I'm going to assume for now a 10 ton launch mass for the probe. I think you're going to need around 40x the thrust of the DS1 ion engine, which will need on the order of 100 kW of electricity. Because it's hard to gather that much solar energy (particularly at Jupiter) I'm going to assume a nuclear reactor. You might scope out how much a solar electric array capable of delivering that much power would weigh. I don't know how much a nuclear reactor of that output would weigh either, I'm guessing about 1 ton. Your probe can't accelerate as efficiently as a chemical rocket can (there's a line about this in Robert Heinlein's juvenile "The Rolling Stones"--i didn't understand what he meant until a long time later); anyway, i figure your ion engine, because it has such low thrust, will need to provide a bit over 20 km/sec delta V (if you don't understand what that is, never mind. I'm trying to show enough of my work that people can point out my mistakes). Anyway, i figure the probe will have to be just about half fuel--5 tons. That leaves 4 tons for payload (compare that to 600 kg for the chemical mission).

I don't know how to figure the trip time; i'm guessing around four years.

This trip takes longer than the chemical trip (blame the low-thrust ion engines and the heavy reactor), but not appreciably longer. The probe you get at the far end is MUCH more capable. For one thing, it has a 100 kW electric power supply--that's more power than any probe that I know of, i expect it's more than the shuttle is capable of delivering, and probably more than ISS will ever be capable of generating. It's certainly more than Magellan used during its radar mapping of Venus.

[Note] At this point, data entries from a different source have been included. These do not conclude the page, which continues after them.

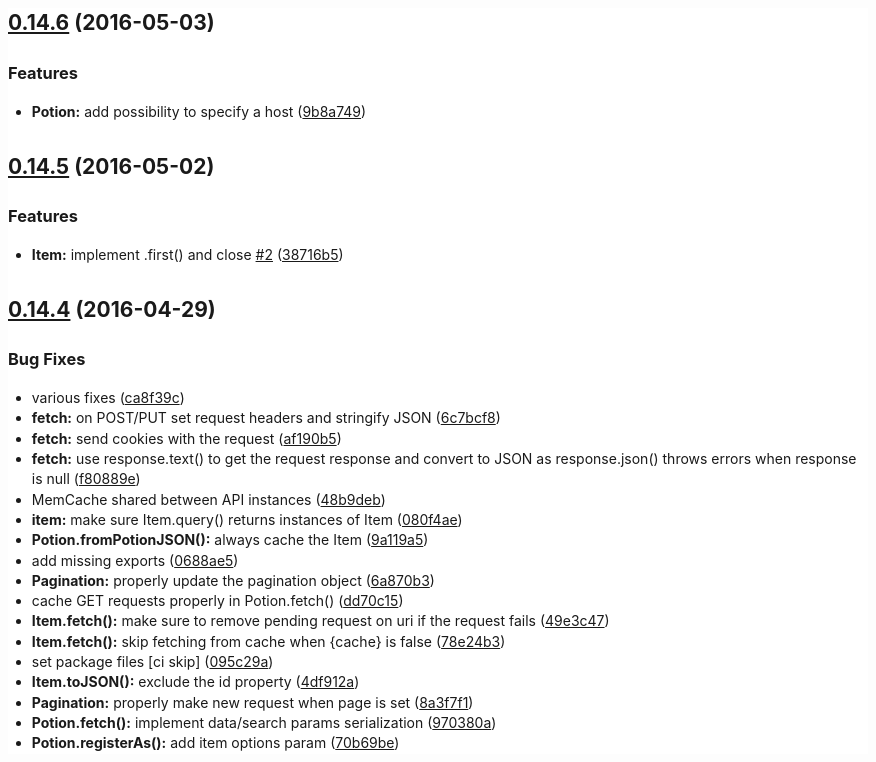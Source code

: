 

<a name="0.14.6"></a>
## [0.14.6](https://github.com/biosustain/potion-node/compare/0.14.5...0.14.6) (2016-05-03)


### Features

* **Potion:** add possibility to specify a host ([9b8a749](https://github.com/biosustain/potion-node/commit/9b8a749))



<a name="0.14.5"></a>
## [0.14.5](https://github.com/biosustain/potion-node/compare/0.14.4...0.14.5) (2016-05-02)


### Features

* **Item:** implement .first() and close [#2](https://github.com/biosustain/potion-node/issues/2) ([38716b5](https://github.com/biosustain/potion-node/commit/38716b5))



<a name="0.14.4"></a>
## [0.14.4](https://github.com/biosustain/potion-node/compare/3bb90f0...0.14.4) (2016-04-29)


### Bug Fixes

* various fixes ([ca8f39c](https://github.com/biosustain/potion-node/commit/ca8f39c))
* **fetch:** on POST/PUT set request headers and stringify JSON ([6c7bcf8](https://github.com/biosustain/potion-node/commit/6c7bcf8))
* **fetch:** send cookies with the request ([af190b5](https://github.com/biosustain/potion-node/commit/af190b5))
* **fetch:** use response.text() to get the request response and convert to JSON as response.json() throws errors when response is null ([f80889e](https://github.com/biosustain/potion-node/commit/f80889e))
* MemCache shared between API instances ([48b9deb](https://github.com/biosustain/potion-node/commit/48b9deb))
* **item:** make sure Item.query() returns instances of Item ([080f4ae](https://github.com/biosustain/potion-node/commit/080f4ae))
* **Potion.fromPotionJSON():** always cache the Item ([9a119a5](https://github.com/biosustain/potion-node/commit/9a119a5))
* add missing exports ([0688ae5](https://github.com/biosustain/potion-node/commit/0688ae5))
* **Pagination:** properly update the pagination object ([6a870b3](https://github.com/biosustain/potion-node/commit/6a870b3))
* cache GET requests properly in Potion.fetch() ([dd70c15](https://github.com/biosustain/potion-node/commit/dd70c15))
* **Item.fetch():** make sure to remove pending request on uri if the request fails ([49e3c47](https://github.com/biosustain/potion-node/commit/49e3c47))
* **Item.fetch():** skip fetching from cache when {cache} is false ([78e24b3](https://github.com/biosustain/potion-node/commit/78e24b3))
* set package files [ci skip] ([095c29a](https://github.com/biosustain/potion-node/commit/095c29a))
* **Item.toJSON():** exclude the id property ([4df912a](https://github.com/biosustain/potion-node/commit/4df912a))
* **Pagination:** properly make new request when page is set ([8a3f7f1](https://github.com/biosustain/potion-node/commit/8a3f7f1))
* **Potion.fetch():** implement data/search params serialization ([970380a](https://github.com/biosustain/potion-node/commit/970380a))
* **Potion.registerAs():** add item options param ([70b69be](https://github.com/biosustain/potion-node/commit/70b69be))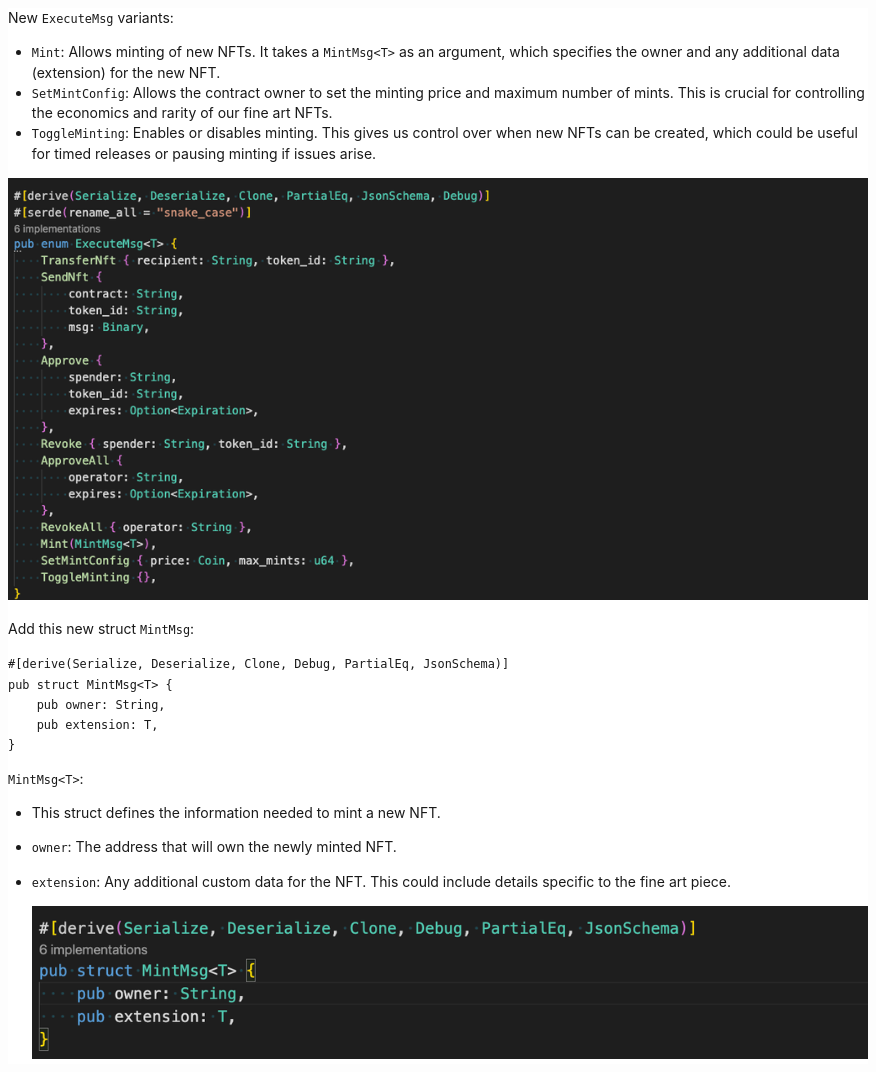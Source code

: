 New `ExecuteMsg` variants:

- `Mint`: Allows minting of new NFTs. It takes a `MintMsg<T>` as an argument, which specifies the owner and any additional data (extension) for the new NFT.
- `SetMintConfig`: Allows the contract owner to set the minting price and maximum number of mints. This is crucial for controlling the economics and rarity of our fine art NFTs.
- `ToggleMinting`: Enables or disables minting. This gives us control over when new NFTs can be created, which could be useful for timed releases or pausing minting if issues arise.

![Screenshot 2024-09-26 at 4.41.35 PM.png](https://github.com/0xmetaschool/Learning-Projects/blob/main/assests_for_all/Mantra%20c3%20Building%20a%20Fine%20Art%20Tokenization%20dApp/Lesson%208%20Defining%20Messages%20and%20State%20-%20The%20Blueprint/Screenshot_2024-09-26_at_4.41.35_PM.webp?raw=true)

Add this new struct `MintMsg`:

```solidity
#[derive(Serialize, Deserialize, Clone, Debug, PartialEq, JsonSchema)]
pub struct MintMsg<T> {
    pub owner: String,
    pub extension: T,
}
```

`MintMsg<T>`:

- This struct defines the information needed to mint a new NFT.
- `owner`: The address that will own the newly minted NFT.
- `extension`: Any additional custom data for the NFT. This could include details specific to the fine art piece.
    
    ![Screenshot 2024-09-26 at 4.45.12 PM.png](https://github.com/0xmetaschool/Learning-Projects/blob/main/assests_for_all/Mantra%20c3%20Building%20a%20Fine%20Art%20Tokenization%20dApp/Lesson%208%20Defining%20Messages%20and%20State%20-%20The%20Blueprint/Screenshot_2024-09-26_at_4.45.12_PM.webp?raw=true)
    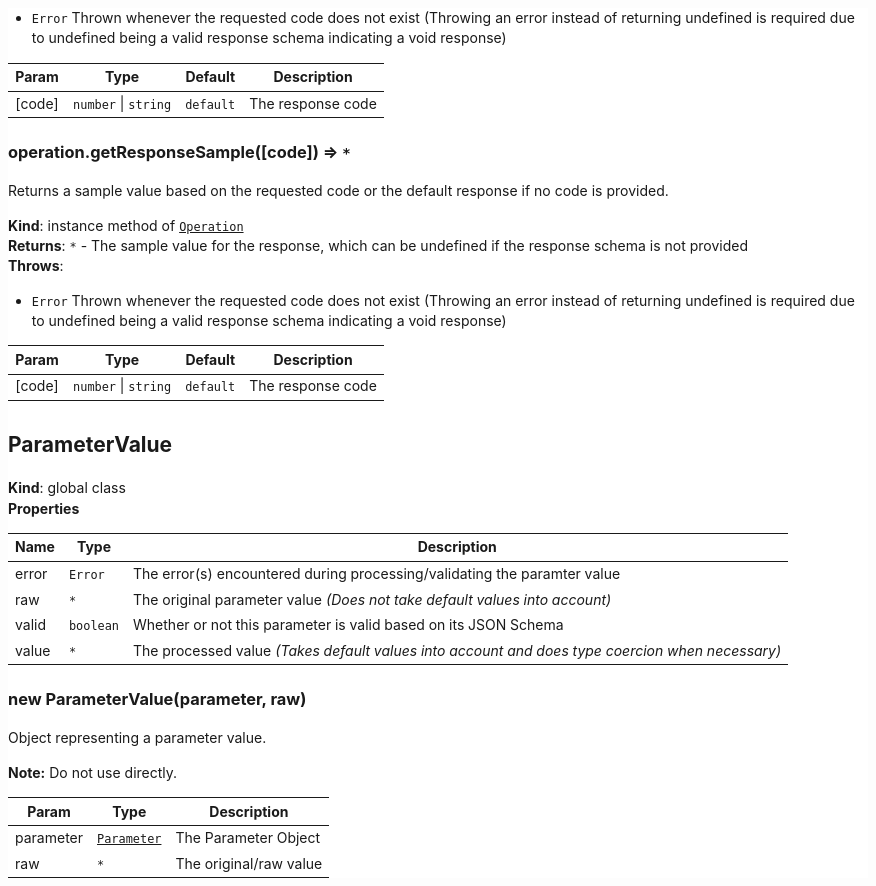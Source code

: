 - <code>Error</code> Thrown whenever the requested code does not exist (Throwing an error instead of returning undefined
                is required due to undefined being a valid response schema indicating a void response)


| Param | Type | Default | Description |
| --- | --- | --- | --- |
| [code] | <code>number</code> &#124; <code>string</code> | <code>default</code> | The response code |

<a name="Operation+getResponseSample"></a>
### operation.getResponseSample([code]) ⇒ <code>\*</code>
Returns a sample value based on the requested code or the default response if no code is provided.

**Kind**: instance method of <code>[Operation](#Operation)</code>  
**Returns**: <code>\*</code> - The sample value for the response, which can be undefined if the response schema is not provided  
**Throws**:

- <code>Error</code> Thrown whenever the requested code does not exist (Throwing an error instead of returning undefined
                is required due to undefined being a valid response schema indicating a void response)


| Param | Type | Default | Description |
| --- | --- | --- | --- |
| [code] | <code>number</code> &#124; <code>string</code> | <code>default</code> | The response code |

<a name="ParameterValue"></a>
## ParameterValue
**Kind**: global class  
**Properties**

| Name | Type | Description |
| --- | --- | --- |
| error | <code>Error</code> | The error(s) encountered during processing/validating the paramter value |
| raw | <code>\*</code> | The original parameter value *(Does not take default values into account)* |
| valid | <code>boolean</code> | Whether or not this parameter is valid based on its JSON Schema |
| value | <code>\*</code> | The processed value *(Takes default values into account and does type coercion when necessary)* |

<a name="new_ParameterValue_new"></a>
### new ParameterValue(parameter, raw)
Object representing a parameter value.

**Note:** Do not use directly.


| Param | Type | Description |
| --- | --- | --- |
| parameter | <code>[Parameter](#Parameter)</code> | The Parameter Object |
| raw | <code>\*</code> | The original/raw value |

You have enough leftover mass (4 tons) to include both a lander and an orbiter. Your lander will be about half fuel; if your total lander mass was 1 ton, you'd have about 500 kg left for instruments once it got on the ground (your lander wouldn't have the luxury of its own nuclear reactor--it'd probably have to rely on RTGs (although maybe you could figure out some way the orbiter could beam it power via microwaves).

The reactor causes some additional problems. Firstly, there's the political problem of launching a reactor into space. This can be ameliorated (where's that dictionary when i need it) slightly by saying that you won't start up the reactor until the probe has achieved more than escape velocity. Secondly, a nuclear reactor is likely to disrupt some of your more sensitive instruments. You can put the reactor out on a boom, and put your fuel between your reactor and some of your instruments. Jupiter's a pretty nasty environment anyway, so maybe it's not that big a deal.